Style over substance. This is the first cliché that enters my head after listening through Warpaint’s new album. They clearly know what they’re doing – they’re being the foil of melody-driven, verse-chorus music that’s really come back into vogue recently. With bands like Haim, Chvrches and Best Coast flying the flag for more formulaic female spearheaded music these days, Warpaint are really an entirely different entity. Their songs meander through vocal driven dreamlike sequences that have drawn not-unwarranted comparisons to the Cocteau Twins. However, where the Cocteau Twins invest heavily in their own style, Warpaint seem to be unconvinced by their own sound, which tends to leave the listener unconvinced too.
That’s not to say this is intrinsically a bad album – it certainly has its charms. The percussion of Stella Mozgawa, as well as the intertwined vocals of Emily Kokal, Theresa Wayman and Jenny Lee Lindberg, are really the stars of this album. It starts off with “Intro”, a track which immediately brings to mind Electrelane’s open-cymbal’d energy and melts into “Keep It Healthy” which is the best track on the album, though unfortunately is only the second track heard.
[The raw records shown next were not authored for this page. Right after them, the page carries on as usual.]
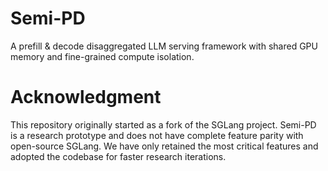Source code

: # Semi-PD
A prefill & decode disaggregated LLM serving framework with shared GPU memory and fine-grained compute isolation.

# Acknowledgment
This repository originally started as a fork of the SGLang project. Semi-PD is a research prototype and does not have complete feature parity with open-source SGLang. We have only retained the most critical features and adopted the codebase for faster research iterations.
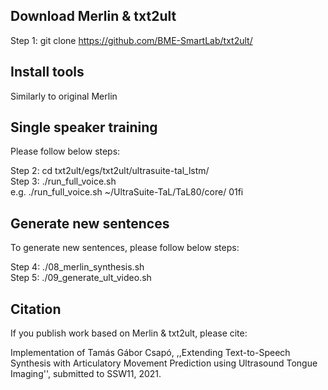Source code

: Download Merlin & txt2ult
---------------

Step 1: git clone https://github.com/BME-SmartLab/txt2ult/ 

Install tools
-------------

Similarly to original Merlin

Single speaker training
-----------------------

Please follow below steps:
 
Step 2: cd txt2ult/egs/txt2ult/ultrasuite-tal_lstm/ <br/>
Step 3: ./run_full_voice.sh <UltraSuite-TaL dir> <speaker> <br/>
e.g. ./run_full_voice.sh ~/UltraSuite-TaL/TaL80/core/ 01fi 

Generate new sentences
----------------------

To generate new sentences, please follow below steps:

Step 4: ./08_merlin_synthesis.sh <speaker>  <br/>
Step 5: ./09_generate_ult_video.sh <speaker> 

Citation
--------

If you publish work based on Merlin & txt2ult, please cite: 

Implementation of Tamás Gábor Csapó, ,,Extending Text-to-Speech Synthesis with Articulatory Movement Prediction using Ultrasound Tongue Imaging'', submitted to SSW11, 2021.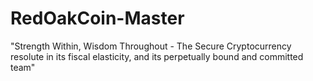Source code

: RedOakCoin-Master
=================

"Strength Within, Wisdom Throughout - The Secure Cryptocurrency resolute in its fiscal elasticity, and its perpetually bound and committed team"
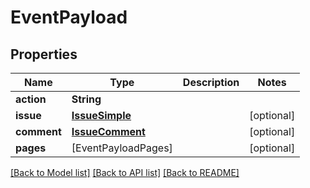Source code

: # EventPayload

## Properties
Name | Type | Description | Notes
------------ | ------------- | ------------- | -------------
**action** | **String** |  | 
**issue** | [**IssueSimple**](IssueSimple.md) |  | [optional] 
**comment** | [**IssueComment**](IssueComment.md) |  | [optional] 
**pages** | [EventPayloadPages] |  | [optional] 

[[Back to Model list]](../README.md#documentation-for-models) [[Back to API list]](../README.md#documentation-for-api-endpoints) [[Back to README]](../README.md)



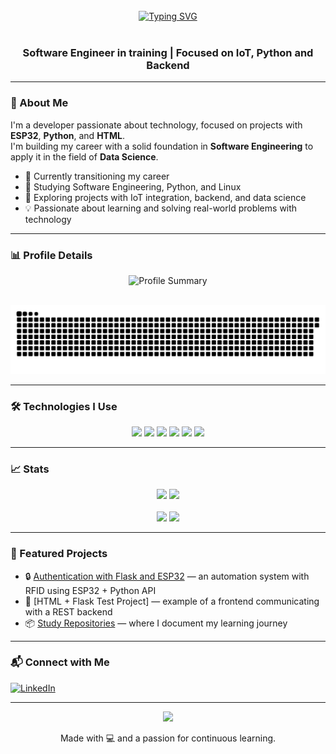 <br>
<div align="center">
  <a href="https://git.io/typing-svg"><img src="https://readme-typing-svg.demolab.com?font=Fira+Code&weight=900&size=40&pause=1000&color=FFFFFF&center=true&vCenter=true&width=435&height=70&lines=Hello!+Welcome.;My+name+is+Rafael.;Feel+Free!" alt="Typing SVG" /></a>
  <!-- https://github.com/DenverCoder1/readme-typing-svg?tab=readme-ov-file -->
</div>  
<br>
<h3 align="center">
  Software Engineer in training | Focused on IoT, Python and Backend
</h3>

---

### 🚀 About Me

I'm a developer passionate about technology, focused on projects with **ESP32**, **Python**, and **HTML**.  
I'm building my career with a solid foundation in **Software Engineering** to apply it in the field of **Data Science**. 

- 🎯 Currently transitioning my career
- 🧠 Studying Software Engineering, Python, and Linux
- 🤖 Exploring projects with IoT integration, backend, and data science
- 💡 Passionate about learning and solving real-world problems with technology

---

### 📊 Profile Details

<p align="center">
  <img src="https://github-profile-summary-cards.vercel.app/api/cards/profile-details?username=orafaeldantas&theme=radical" alt="Profile Summary" />
</p>
<br>
<div align="center"> 
  <picture>
  <source media="(prefers-color-scheme: dark)" srcset="https://raw.githubusercontent.com/orafaeldantas/orafaeldantas/output/github-contribution-grid-snake-dark.svg" />
  <source media="(prefers-color-scheme: light)" srcset="https://raw.githubusercontent.com/orafaeldantas/orafaeldantas/output/github-contribution-grid-snake.svg" />
  <img alt="github contribution snake animation" src="https://raw.githubusercontent.com/orafaeldantas/orafaeldantas/output/github-contribution-grid-snake.svg" />
</picture>

</div>

---

### 🛠️ Technologies I Use

<p align="center">
  <img src="https://img.shields.io/badge/Python-3776AB?style=for-the-badge&logo=python&logoColor=white" />
  <img src="https://img.shields.io/badge/Flask-000000?style=for-the-badge&logo=flask" />
  <img src="https://img.shields.io/badge/ESP32-black?style=for-the-badge&logo=espressif" />
  <img src="https://img.shields.io/badge/HTML5-e34c26?style=for-the-badge&logo=html5&logoColor=white" />
  <img src="https://img.shields.io/badge/Linux-FCC624?style=for-the-badge&logo=linux&logoColor=black" />
  <img src="https://img.shields.io/badge/Git-F05032?style=for-the-badge&logo=git&logoColor=white" />
</p>

---

### 📈 Stats

<div align="center">
  <img height="180em" src="https://github-readme-stats.vercel.app/api?username=orafaeldantas&show_icons=true&theme=radical" />
  <img height="180em" src="https://github-readme-stats.vercel.app/api/top-langs/?username=orafaeldantas&layout=compact&theme=radical" />
</div>

<br>

<div align="center">
  <img height="239em" src="https://github-profile-summary-cards.vercel.app/api/cards/repos-per-language?username=orafaeldantas&theme=radical" />
  <img height="239em" src="https://github-profile-summary-cards.vercel.app/api/cards/stats?username=orafaeldantas&theme=radical" />
</div>

---

### 📌 Featured Projects

- 🔒 [Authentication with Flask and ESP32](https://github.com/orafaeldantas/automacao-rfid-esp32-pep) — an automation system with RFID using ESP32 + Python API
- 🧪 [HTML + Flask Test Project] — example of a frontend communicating with a REST backend
- 📦 [Study Repositories](https://github.com/orafaeldantas/curso-python) — where I document my learning journey

---

### 📬 Connect with Me

[![LinkedIn](https://img.shields.io/badge/-LinkedIn-blue?style=flat-square&logo=linkedin)](https://www.linkedin.com/in/orafaeldantas/)

---

<p align="center">
  <img src="https://media.giphy.com/media/qgQUggAC3Pfv687qPC/giphy.gif" width="400" />
</p>

<p align="center">
  Made with 💻 and a passion for continuous learning.
</p>
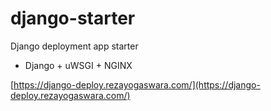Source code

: # django-starter
Django deployment app starter

- Django + uWSGI + NGINX

[https://django-deploy.rezayogaswara.com/](https://django-deploy.rezayogaswara.com/)
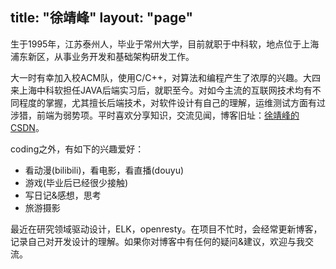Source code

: title: "徐靖峰"
layout: "page"
---

生于1995年，江苏泰州人，毕业于常州大学，目前就职于中科软，地点位于上海浦东新区，从事业务开发和基础架构研发工作。

大一时有幸加入校ACM队，使用C/C++，对算法和编程产生了浓厚的兴趣。大四来上海中科软担任JAVA后端实习后，就职至今。对如今主流的互联网技术均有不同程度的掌握，尤其擅长后端技术，对软件设计有自己的理解，运维测试方面有过涉猎，前端为弱势项。平时喜欢分享知识，交流见闻，博客旧址：[徐靖峰的CSDN](http://blog.csdn.net/u013815546)。

coding之外，有如下的兴趣爱好：

- 看动漫(bilibili)，看电影，看直播(douyu)
- 游戏(毕业后已经很少接触)
- 写日记&感想，思考
- 旅游摄影

最近在研究领域驱动设计，ELK，openresty。在项目不忙时，会经常更新博客，记录自己对开发设计的理解。如果你对博客中有任何的疑问&建议，欢迎与我交流。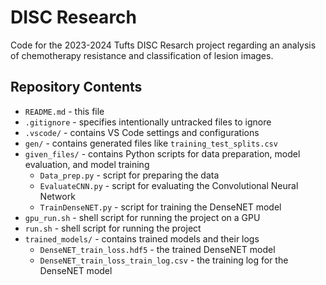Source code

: # DISC Research
Code for the 2023-2024 Tufts DISC Resarch project regarding an analysis of chemotherapy resistance and classification of lesion images.

## Repository Contents
* `README.md` - this file
* `.gitignore` - specifies intentionally untracked files to ignore
* `.vscode/` - contains VS Code settings and configurations
* `gen/` - contains generated files like `training_test_splits.csv`
* `given_files/` - contains Python scripts for data preparation, model evaluation, and model training
  * `Data_prep.py` - script for preparing the data
  * `EvaluateCNN.py` - script for evaluating the Convolutional Neural Network
  * `TrainDenseNET.py` - script for training the DenseNET model
* `gpu_run.sh` - shell script for running the project on a GPU
* `run.sh` - shell script for running the project
* `trained_models/` - contains trained models and their logs
  * `DenseNET_train_loss.hdf5` - the trained DenseNET model
  * `DenseNET_train_loss_train_log.csv` - the training log for the DenseNET model
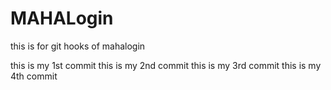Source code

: # MAHALogin
this is for git hooks  of mahalogin

this is my 1st commit
this is my 2nd commit
this is my 3rd commit
this is my 4th commit


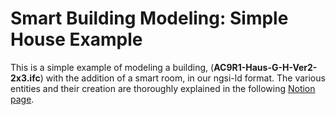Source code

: 
# Smart Building Modeling: Simple House Example

This is a simple example of modeling a building, (**AC9R1-Haus-G-H-Ver2-2x3.ifc**) with the addition of a smart room, in our ngsi-ld format. 
The various entities and their creation are thoroughly explained in the following [Notion page](https://www.notion.so/sams-lab/Modeling-Of-Smart-Buildings-using-NGSI-ld-thoroughly-explained-b5e4b05a0d224d37b057a9ee562e9039).


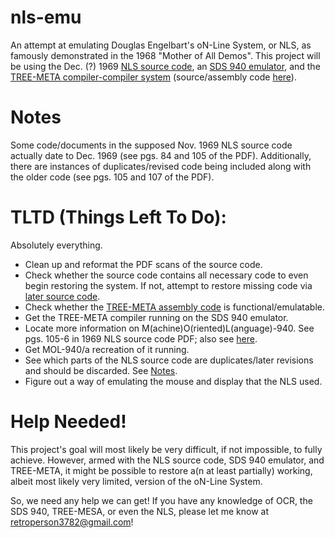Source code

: # nls-emu
An attempt at emulating Douglas Engelbart's oN-Line System, or NLS, as famously demonstrated in the 1968 "Mother of All Demos". This project will be using the Dec. (?) 1969 [NLS source code](https://bitsavers.org/pdf/sri/arc/sds-940/NLS_Sources_Part_1_Nov69.pdf), an [SDS 940 emulator](https://github.com/simh/simh), and the [TREE-META compiler-compiler system](https://en.wikipedia.org/wiki/TREE-META) (source/assembly code [here](https://github.com/jimwhite/treemeta)).

# Notes

Some code/documents in the supposed Nov. 1969 NLS source code actually date to Dec. 1969 (see pgs. 84 and 105 of the PDF). Additionally, there are instances of duplicates/revised code being included along with the older code (see pgs. 105 and 107 of the PDF).

# TLTD (Things Left To Do):

Absolutely everything.
- Clean up and reformat the PDF scans of the source code.
- Check whether the source code contains all necessary code to even begin restoring the system. If not, attempt to restore missing code via [later source code](https://www.computerhistory.org/collections/catalog/102706982).
- Check whether the [TREE-META assembly code](https://github.com/jimwhite/treemeta/blob/master/rulifson-1968/tree-meta.a) is functional/emulatable.
- Get the TREE-META compiler running on the SDS 940 emulator.
- Locate more information on M(achine)O(riented)L(anguage)-940. See pgs. 105-6 in 1969 NLS source code PDF; also see [here](http://bitsavers.trailing-edge.com/pdf/sri/arc/rulifson/MOL940_Preliminary_Specification_For_An_Algol-Like_Machine_Oriented_Language_For_The_SDS_940_Mar68.pdf).
- Get MOL-940/a recreation of it running.
- See which parts of the NLS source code are duplicates/later revisions and should be discarded. See [Notes](https://github.com/artech-dvd/nls-emu/edit/main/README.md#notes).
- Figure out a way of emulating the mouse and display that the NLS used.


# Help Needed!
This project's goal will most likely be very difficult, if not impossible, to fully achieve. However, armed with the NLS source code, SDS 940 emulator, and  TREE-META, it might be possible to restore a(n at least partially) working, albeit most likely very limited, version of the oN-Line System.

So, we need any help we can get! If you have any knowledge of OCR, the SDS 940, TREE-MESA, or even the NLS, please let me know at retroperson3782@gmail.com!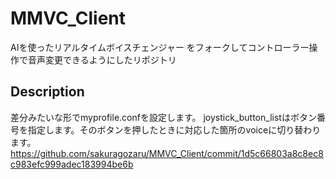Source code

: MMVC_Client
====

AIを使ったリアルタイムボイスチェンジャー
をフォークしてコントローラー操作で音声変更できるようにしたリポジトリ

## Description
差分みたいな形でmyprofile.confを設定します。
joystick_button_listはボタン番号を指定します。そのボタンを押したときに対応した箇所のvoiceに切り替わります。
https://github.com/sakuragozaru/MMVC_Client/commit/1d5c66803a8c8ec8c983efc999adec183994be6b
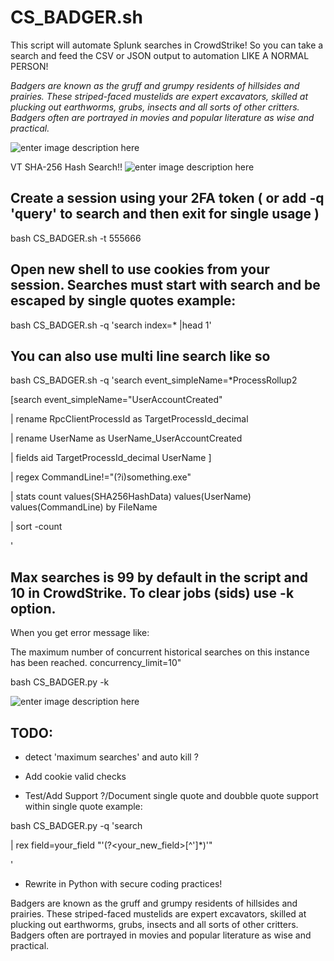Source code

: # CS_BADGER.sh

This script will automate Splunk searches in CrowdStrike! So you can take a search and feed the CSV or JSON output to automation LIKE A NORMAL PERSON!


 *Badgers are known as the gruff and grumpy residents of hillsides and prairies. These striped-faced mustelids are expert excavators, skilled at plucking out earthworms, grubs, insects and all sorts of other critters. Badgers often are portrayed in movies and popular literature as wise and practical.*


![enter image description here](https://github.com/freeload101/SCRIPTS/blob/master/Bash/CS_BADGER/SCREEN_SHOTS/CS_BADGER.jpg?raw=true?raw=true)

VT SHA-256 Hash Search!!
![enter image description here](https://github.com/freeload101/SCRIPTS/blob/master/Bash/CS_BADGER/SCREEN_SHOTS/CS_BADGER_VT.jpg?raw=true?raw=true)


## Create a session using your 2FA token ( or add -q 'query' to search and then exit for single usage )
bash CS_BADGER.sh -t 555666

## Open new shell to use cookies from your session. Searches must start with search and be escaped by single quotes example:
bash CS_BADGER.sh -q 'search index=\* |head 1'

## You can also use multi line search like so

bash CS_BADGER.sh -q 'search event_simpleName=\*ProcessRollup2 

[search event_simpleName="UserAccountCreated" 

| rename RpcClientProcessId as TargetProcessId_decimal 

| rename UserName as UserName_UserAccountCreated 

| fields aid TargetProcessId_decimal UserName ] 

|  regex CommandLine!="(?i)something\.exe"

| stats count values(SHA256HashData) values(UserName) values(CommandLine) by  FileName

| sort -count

'

## Max searches is 99 by default in the script and 10 in CrowdStrike. To clear jobs (sids) use -k option. 
When you get error message like:

The maximum number of concurrent historical searches on this instance has been reached. concurrency_limit=10"


bash CS_BADGER.py -k

![enter image description here](https://github.com/freeload101/SCRIPTS/blob/master/Bash/CS_BADGER/SCREEN_SHOTS/SC_BADGER_KILLALL.jpg?raw=true)

## TODO:
* detect 'maximum searches' and auto kill ?

* Add cookie valid checks

* Test/Add Support ?/Document single quote and doubble quote support within single quote example:

bash CS_BADGER.py -q 'search  

| rex field=your_field "\'(?<your_new_field>[^\']*)\'"

'

* Rewrite in Python with secure coding practices!
 

Badgers are known as the gruff and grumpy residents of hillsides and prairies. These striped-faced mustelids are expert excavators, skilled at plucking out earthworms, grubs, insects and all sorts of other critters. Badgers often are portrayed in movies and popular literature as wise and practical.


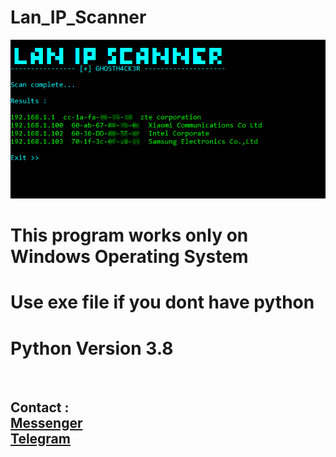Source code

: # Lan_IP_Scanner

![screenshot](https://github.com/GH0STH4CKER/Lan_IP_Scanner/blob/main/Lan_IP_Scanner_SCREENSHOT2.png?raw=true)

# This program works only on Windows Operating System 

# Use exe file if you dont have python 

# Python Version 3.8
<br>
<h2> Contact : <br>
<a href="https://m.me/dimuth92">Messenger</a><br>
<a href="https://t.me/Dimuth92">Telegram</a>
</h2>
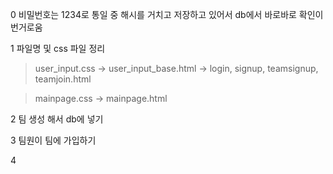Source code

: 0 비밀번호는 1234로 통일 중 해시를 거치고 저장하고 있어서 db에서 바로바로 확인이 번거로움

1 파일명 및 css 파일 정리
> user_input.css -> user_input_base.html -> login, signup, teamsignup, teamjoin.html

> mainpage.css -> mainpage.html

2 팀 생성 해서 db에 넣기

3 팀원이 팀에 가입하기

4 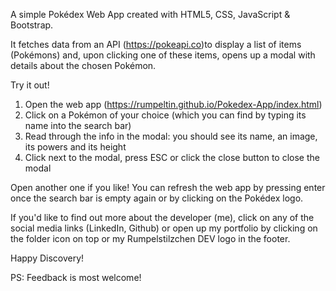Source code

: A simple Pokédex Web App created with HTML5, CSS, JavaScript & Bootstrap.

It fetches data from an API (https://pokeapi.co)to display a list of items (Pokémons) and, upon clicking one of these items, opens up a modal with
details about the chosen Pokémon.

Try it out!

1. Open the web app (https://rumpeltin.github.io/Pokedex-App/index.html)
2. Click on a Pokémon of your choice (which you can find by typing its name into the search bar)
3. Read through the info in the modal: you should see its name, an image, its powers and its height
4. Click next to the modal, press ESC or click the close button to close the modal

Open another one if you like! 
You can refresh the web app by pressing enter once the search bar is empty again or by clicking on the Pokédex logo.

If you'd like to find out more about the developer (me), click on any of the social media links (LinkedIn, Github) or open up my portfolio by clicking
on the folder icon on top or my Rumpelstilzchen DEV logo in the footer.

Happy Discovery!

PS: Feedback is most welcome!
This track is true Warpaint, a drum-driven triumph of synthesised instruments, working in harmony to provide a truly enthralling song. It doesn’t matter that the lyrics are mostly indecipherable – Kokal’s vocals are almost a siren song, hypnotic and piercing. “Love Is To Die” starts off promisingly enough, then it gets to 3 minutes in and the crushing realisation that there won’t be the huge crescendo you were hoping for starts to set in.
From then on, the album becomes something of a chore to listen to, a highly-stylised journey through what seems to be Warpaint’s declaration of “we can act like we care so much less than you”. It trundles laboriously through slow-paced song after song and when the last note of final track “Son” is played, there’s very much a feeling of “Oh, is that it?”. It doesn’t end with a bang, but with a whimper, with the worst thing about this album is that it lacks strong melody, it lacks a sense of purpose, but most of all it lacks direction. The whole thing just floats along without any real consequence, rendering it emotionally irrelevant, whilst still being somewhat sonically pleasing. A bit like if an album were a robot – the sounds it makes are decent but it doesn’t engage emotionally in any way, and it sort of doesn’t seem to know what it’s doing or why it’s making the noises it’s making. The only way to really describe this album is by using the album artwork, a picture where different layers of features blend into one another without forming a singular image.